* [Dataset content]:
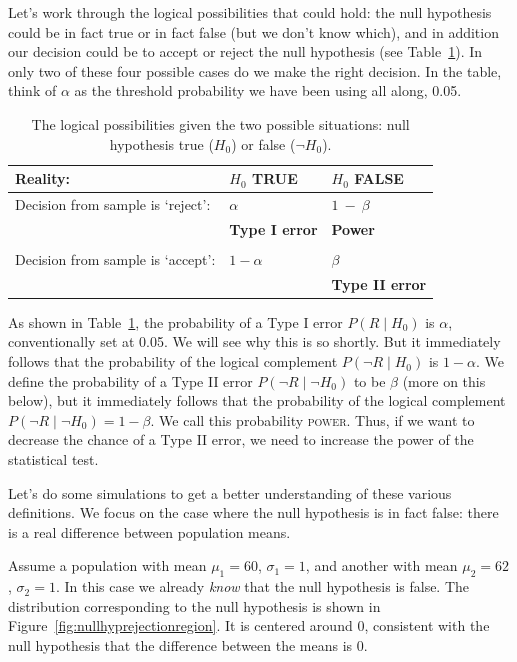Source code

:\documentclass[12pt]{book}\usepackage[]{graphicx}\usepackage[]{color}
\begin{document}
Let's work through the logical possibilities that could hold: the null
hypothesis could be in fact true or in fact false (but we don't know
which), and in addition our decision could be to accept or reject the
null hypothesis (see Table~\ref{nulltruefalse}). In only two of these
four possible cases do we make the right decision. In the table, think
of $\alpha$ as the threshold probability we have been using all along,
0.05.

\begin{table}
\centering
\caption{The logical possibilities given the two possible situations:
  null hypothesis true ($H_0$) or false  ($\neg H_0$).}
\label{nulltruefalse}       %
\begin{tabular}{p{5cm}p{3cm}p{3cm}}
\hline
Reality: & $H_0$ TRUE & $H_0$ FALSE \\
\hline
Decision from sample is `reject': & $\alpha$ & $1~-~\beta$ \\
                                     & \textbf{Type I error}                         & \textbf{Power} \\                                      
                                     & & \\
\hline
Decision from sample is `accept': & $1 - \alpha$ & $\beta$ \\
                                    &                                 & \textbf{Type II error}\\
\hline
\end{tabular}
\end{table}

As shown in Table~\ref{nulltruefalse}, the probability of a Type I
error $P(R\mid H_0)$ is $\alpha$, conventionally set at
0.05. We will see why this is so shortly. But it immediately follows
that the probability of the logical complement $P(\neg R\mid H_0)$ is
$1-\alpha$. We define the probability of a Type II error $P(\neg
R\mid\neg H_0)$ to be $\beta$ (more on this below), but it immediately
follows that the probability of the logical complement $P(\neg
R\mid\neg H_0) = 1 - \beta$. We call this probability
\textsc{power}. Thus, if we want to decrease the chance of a Type II
error, we need to increase the power of the statistical test.

Let's do some simulations to get a better understanding of these various
definitions. We focus on the case where the null hypothesis is in
fact 
false: there is a real difference between population means.

Assume a population with mean $\mu_1 = 60$, $\sigma_1 = 1$, and another with mean $\mu_2 = 62$, $\sigma_2 = 1$.
In this case we already \textit{know} that the null hypothesis is false.
The distribution corresponding to the null hypothesis is shown in Figure~\ref{fig:nullhyprejectionregion}. It is centered around 0, consistent with the null hypothesis that the difference between the means is 0.
\end{document}

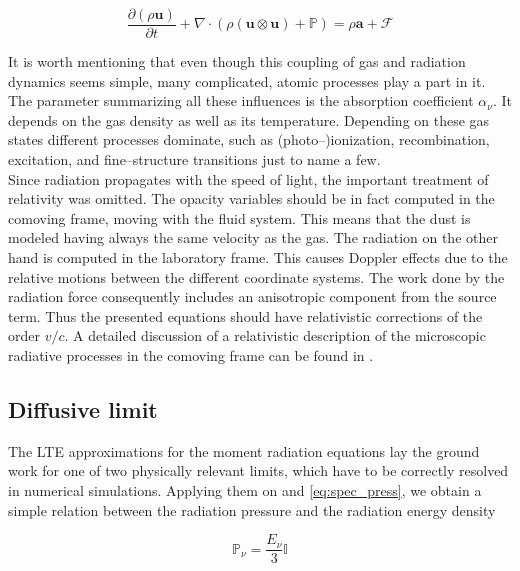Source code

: \begin{equation}
  \frac{\partial (\rho\textbf{u})}{\partial t} + \nabla\cdot (\rho(\textbf{u} \otimes \textbf{u}) + \mathbb{P}) = \rho \textbf{a} + \mathcal{F}
\end{equation}

It is worth mentioning that even though this coupling of gas and radiation dynamics seems simple, many complicated, atomic processes play a part in it.
The parameter summarizing all these influences is the absorption coefficient $\alpha_{\nu}$.
It depends on the gas density as well as its temperature.
Depending on these gas states different processes dominate, such as (photo--)ionization, recombination, excitation, and fine--structure transitions just to name a few.
\\[6pt]
%
Since radiation propagates with the speed of light, the important treatment of relativity was omitted.
The opacity variables should be in fact computed in the comoving frame, moving with the fluid system.
This means that the dust is modeled having always the same velocity as the gas.
The radiation on the other hand is computed in the laboratory frame.
This causes Doppler effects due to the relative motions between the different coordinate systems.
The work done by the radiation force consequently includes an anisotropic component from the source term.
Thus the presented equations should have relativistic corrections of the order $v/c$.
A detailed discussion of a relativistic description of the microscopic radiative processes in the comoving frame can be found in \citet{Mihalas}.

\subsection{Diffusive limit}
\label{subsec:Diffusion_limit}

The LTE approximations for the moment radiation equations lay the ground work for one of two physically relevant limits, which have to be correctly resolved in numerical simulations.
Applying them on  and \eqref{eq:spec_press}, we obtain a simple relation between the radiation pressure and the radiation energy density

\begin{equation}
  \mathbb{P}_{\nu} = \frac{E_{\nu}}{3}\mathbb{I}
\label{eq:LTE_radiation_press}
\end{equation}

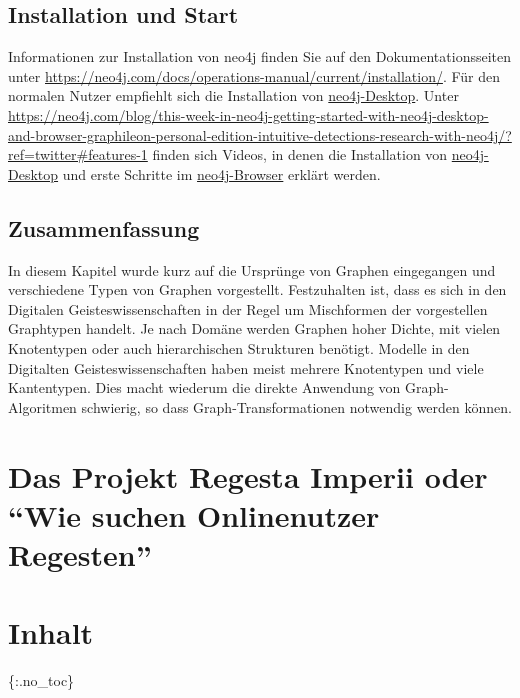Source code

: \documentclass[ngerman,]{scrreprt}
\begin{document}
\section{Installation und Start}\label{installation-und-start}

Informationen zur Installation von neo4j finden Sie auf den Dokumentationsseiten unter \url{https://neo4j.com/docs/operations-manual/current/installation/}. Für den normalen Nutzer empfiehlt sich die Installation von \href{https://neo4j.com/download/}{neo4j-Desktop}. Unter \url{https://neo4j.com/blog/this-week-in-neo4j-getting-started-with-neo4j-desktop-and-browser-graphileon-personal-edition-intuitive-detections-research-with-neo4j/?ref=twitter\#features-1} finden sich Videos, in denen die Installation von \href{https://www.youtube.com/watch?v=8yWhuUnPapw}{neo4j-Desktop} und erste Schritte im \href{https://www.youtube.com/watch?v=rQTximyaETA}{neo4j-Browser} erklärt werden.

\section{Zusammenfassung}\label{zusammenfassung}

In diesem Kapitel wurde kurz auf die Ursprünge von Graphen eingegangen und verschiedene Typen von Graphen vorgestellt. Festzuhalten ist, dass es sich in den Digitalen Geisteswissenschaften in der Regel um Mischformen der vorgestellen Graphtypen handelt. Je nach Domäne werden Graphen hoher Dichte, mit vielen Knotentypen oder auch hierarchischen Strukturen benötigt. Modelle in den Digitalten Geisteswissenschaften haben meist mehrere Knotentypen und viele Kantentypen. Dies macht wiederum die direkte Anwendung von Graph-Algoritmen schwierig, so dass Graph-Transformationen notwendig werden können.

\chapter{\texorpdfstring{Das Projekt Regesta Imperii oder ``Wie suchen Onlinenutzer Regesten''}{Das Projekt Regesta Imperii oder Wie suchen Onlinenutzer Regesten}}\label{das-projekt-regesta-imperii-oder-wie-suchen-onlinenutzer-regesten}

\chapter{Inhalt}\label{inhalt-2}

\{:.no\_toc\}
\end{document}
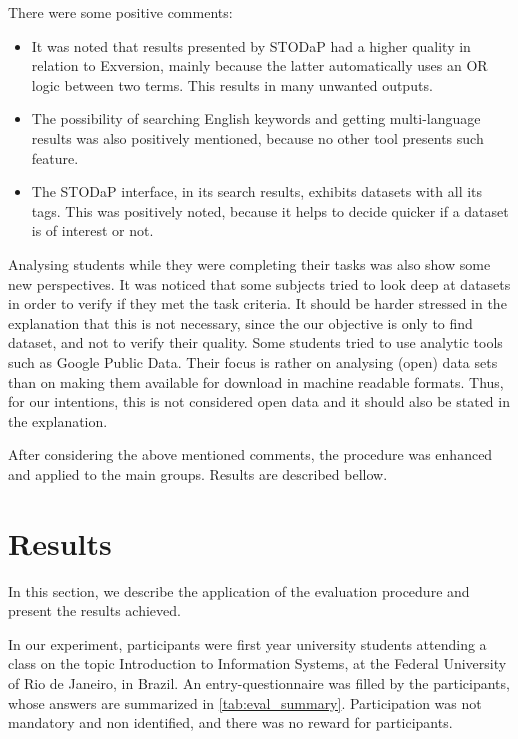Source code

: There were some positive comments:
\begin{itemize}
	\item It was noted that results presented by STODaP had a higher quality in relation to Exversion, mainly because the latter automatically uses an OR logic between two terms.
	This results in many unwanted outputs.
	\item The possibility of searching English keywords and getting multi-language results was also positively mentioned, because no other tool presents such feature.
	\item The STODaP interface, in its search results, exhibits datasets with all its tags.
	This was positively noted, because it helps to decide quicker if a dataset is of interest or not.
\end{itemize}	

Analysing students while they were completing their tasks was also show some new perspectives.
It was noticed that some subjects tried to look deep at datasets in order to verify if they met the task criteria.
It should be harder stressed in the explanation that this is not necessary, since the our objective is only to find dataset, and not to verify their quality.
Some students tried to use analytic tools such as Google Public Data.
Their focus is rather on analysing (open) data sets than on making them available for download in machine readable formats.
Thus, for our intentions, this is not considered open data and it should also be stated in the explanation.

After considering the above mentioned comments, the procedure was enhanced and applied to the main groups.
Results are described bellow.

\section{Results}
\label{sec:eval_results}

In this section, we describe the application of the evaluation procedure and present the results achieved.

In our experiment, participants were first year university students attending a class on the topic Introduction to Information Systems, at the Federal University of Rio de Janeiro, in Brazil.
An entry-questionnaire was filled by the participants, whose answers are summarized in \autoref{tab:eval_summary}.
Participation was not mandatory and non identified, and there was no reward for participants.

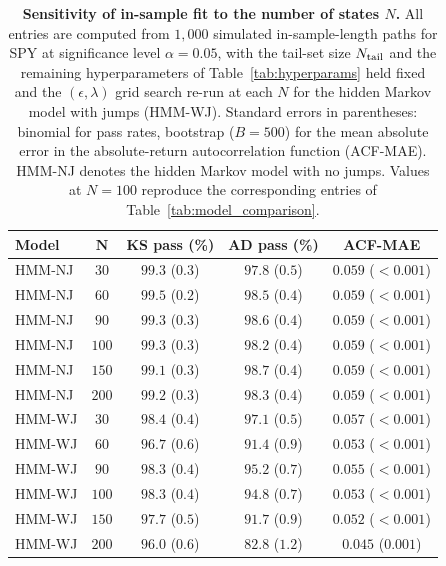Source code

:\begin{table}[H]
\centering
\caption{\textbf{Sensitivity of in-sample fit to the number of
    states $N$.} All entries are computed from $1{,}000$ simulated
    in-sample-length paths for SPY at significance level
    $\alpha = 0.05$, with the tail-set size $N_{\rm tail}$ and the
    remaining hyperparameters of Table~\ref{tab:hyperparams} held
    fixed and the $(\epsilon, \lambda)$ grid search re-run at each
    $N$ for the hidden Markov model with jumps (HMM-WJ). Standard
    errors in parentheses: binomial for pass rates, bootstrap
    ($B = 500$) for the mean absolute error in the absolute-return
    autocorrelation function (ACF-MAE). HMM-NJ denotes the hidden
    Markov model with no jumps. Values at $N = 100$ reproduce the
    corresponding entries of Table~\ref{tab:model_comparison}.}
\label{tab:sensitivity_n}
\small
\begin{tabular}{@{}lcccc@{}}
\toprule
\textbf{Model} & $\boldsymbol{N}$ & \textbf{KS pass (\%)} &
  \textbf{AD pass (\%)} & \textbf{ACF-MAE} \\ \midrule
HMM-NJ & $30$  & $99.3$ ($0.3$) & $97.8$ ($0.5$) & $0.059$ ($<\!0.001$) \\
HMM-NJ & $60$  & $99.5$ ($0.2$) & $98.5$ ($0.4$) & $0.059$ ($<\!0.001$) \\
HMM-NJ & $90$  & $99.3$ ($0.3$) & $98.6$ ($0.4$) & $0.059$ ($<\!0.001$) \\
HMM-NJ & $100$ & $99.3$ ($0.3$) & $98.2$ ($0.4$) & $0.059$ ($<\!0.001$) \\
HMM-NJ & $150$ & $99.1$ ($0.3$) & $98.7$ ($0.4$) & $0.059$ ($<\!0.001$) \\
HMM-NJ & $200$ & $99.2$ ($0.3$) & $98.3$ ($0.4$) & $0.059$ ($<\!0.001$) \\ \midrule
HMM-WJ & $30$  & $98.4$ ($0.4$) & $97.1$ ($0.5$) & $0.057$ ($<\!0.001$) \\
HMM-WJ & $60$  & $96.7$ ($0.6$) & $91.4$ ($0.9$) & $0.053$ ($<\!0.001$) \\
HMM-WJ & $90$  & $98.3$ ($0.4$) & $95.2$ ($0.7$) & $0.055$ ($<\!0.001$) \\
HMM-WJ & $100$ & $98.3$ ($0.4$) & $94.8$ ($0.7$) & $0.053$ ($<\!0.001$) \\
HMM-WJ & $150$ & $97.7$ ($0.5$) & $91.7$ ($0.9$) & $0.052$ ($<\!0.001$) \\
HMM-WJ & $200$ & $96.0$ ($0.6$) & $82.8$ ($1.2$) & $0.045$ ($0.001$) \\
\bottomrule
\end{tabular}
\end{table}


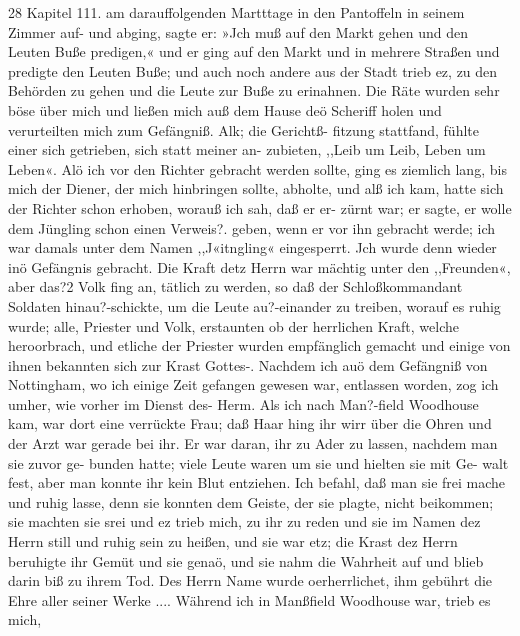 28 Kapitel 111.
am darauffolgenden Martttage in den Pantoffeln in seinem
Zimmer auf- und abging, sagte er: »Jch muß auf den Markt
gehen und den Leuten Buße predigen,« und er ging auf den Markt
und in mehrere Straßen und predigte den Leuten Buße; und auch
noch andere aus der Stadt trieb ez, zu den Behörden zu gehen
und die Leute zur Buße zu erinahnen. Die Räte wurden sehr
böse über mich und ließen mich auß dem Hause deö Scheriff
holen und verurteilten mich zum Gefängniß. Alk; die Gerichtß-
fitzung stattfand, fühlte einer sich getrieben, sich statt meiner an-
zubieten, ,,Leib um Leib, Leben um Leben«. Alö ich vor den
Richter gebracht werden sollte, ging es ziemlich lang, bis mich
der Diener, der mich hinbringen sollte, abholte, und alß ich kam,
hatte sich der Richter schon erhoben, worauß ich sah, daß er er-
zürnt war; er sagte, er wolle dem Jüngling schon einen Verweis?.
geben, wenn er vor ihn gebracht werde; ich war damals unter
dem Namen ,,J«itngling« eingesperrt. Jch wurde denn wieder
inö Gefängnis gebracht. Die Kraft detz Herrn war mächtig
unter den ,,Freunden«, aber das?2 Volk fing an, tätlich zu
werden, so daß der Schloßkommandant Soldaten hinau?-schickte,
um die Leute au?-einander zu treiben, worauf es ruhig wurde;
alle, Priester und Volk, erstaunten ob der herrlichen Kraft, welche
heroorbrach, und etliche der Priester wurden empfänglich gemacht
und einige von ihnen bekannten sich zur Krast Gottes-.
Nachdem ich auö dem Gefängniß von Nottingham, wo ich
einige Zeit gefangen gewesen war, entlassen worden, zog ich
umher, wie vorher im Dienst des- Herm. Als ich nach Man?-field
Woodhouse kam, war dort eine verrückte Frau; daß Haar hing
ihr wirr über die Ohren und der Arzt war gerade bei ihr. Er
war daran, ihr zu Ader zu lassen, nachdem man sie zuvor ge-
bunden hatte; viele Leute waren um sie und hielten sie mit Ge-
walt fest, aber man konnte ihr kein Blut entziehen. Ich befahl,
daß man sie frei mache und ruhig lasse, denn sie konnten dem
Geiste, der sie plagte, nicht beikommen; sie machten sie srei und
ez trieb mich, zu ihr zu reden und sie im Namen dez Herrn still
und ruhig sein zu heißen, und sie war etz; die Krast dez Herrn
beruhigte ihr Gemüt und sie genaö, und sie nahm die Wahrheit
auf und blieb darin biß zu ihrem Tod. Des Herrn Name wurde
oerherrlichet, ihm gebührt die Ehre aller seiner Werke ....
Während ich in Manßfield Woodhouse war, trieb es mich,


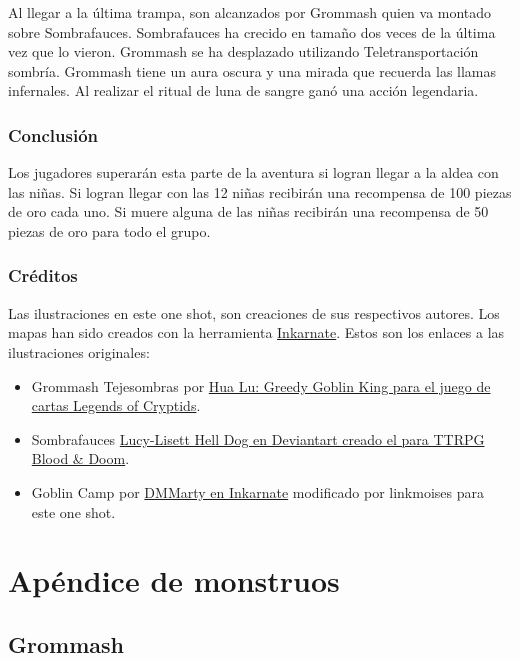 \documentclass[10pt,twoside,twocolumn,openany]{dndbook}
\begin{document}
Al llegar a la última trampa, son alcanzados por Grommash quien va montado sobre Sombrafauces.
Sombrafauces ha crecido en tamaño dos veces de la última vez que lo vieron. Grommash se ha desplazado
utilizando Teletransportación sombría. Grommash tiene un aura oscura y una mirada que recuerda las llamas 
infernales. Al realizar el ritual de luna de sangre ganó una acción legendaria.

\section{Conclusión}

Los jugadores superarán esta parte de la aventura si logran llegar a la aldea con las niñas. Si logran 
llegar con las 12 niñas recibirán una recompensa de 100 piezas de oro cada uno. Si muere alguna de las 
niñas recibirán una recompensa de 50 piezas de oro para todo el grupo.

\section{Créditos}

Las ilustraciones en este one shot, son creaciones de sus respectivos autores. Los mapas han sido 
creados con la herramienta \href{https://inkarnate.com/}{Inkarnate}. Estos son los enlaces a las 
ilustraciones originales:

\begin{itemize}
  \item Grommash Tejesombras por \href{https://legendofthecryptids.fandom.com/wiki/Greedy_Goblin_King}{Hua Lu: Greedy Goblin King para el juego de cartas Legends of Cryptids}.
  \item Sombrafauces \href{https://www.deviantart.com/lucy-lisett/art/Death-Dog-901248620}{Lucy-Lisett Hell Dog en Deviantart creado el para TTRPG Blood \& Doom}.
  \item Goblin Camp por \href{https://inkarnate.com/m/zkNwn5--goblin-camp/}{DMMarty en Inkarnate} modificado por linkmoises para este one shot.
\end{itemize}

\part*{Apéndice de monstruos}

\chapter*{Grommash}
\end{document}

* [Work task]:
Go through the listing above and find each line that contains "inkarnate", then copy it.

* [Answer section]:
creados con la herramienta \href{https://inkarnate.com/}{Inkarnate}. Estos son los enlaces a las 
  \item Goblin Camp por \href{https://inkarnate.com/m/zkNwn5--goblin-camp/}{DMMarty en Inkarnate} modificado por linkmoises para este one shot.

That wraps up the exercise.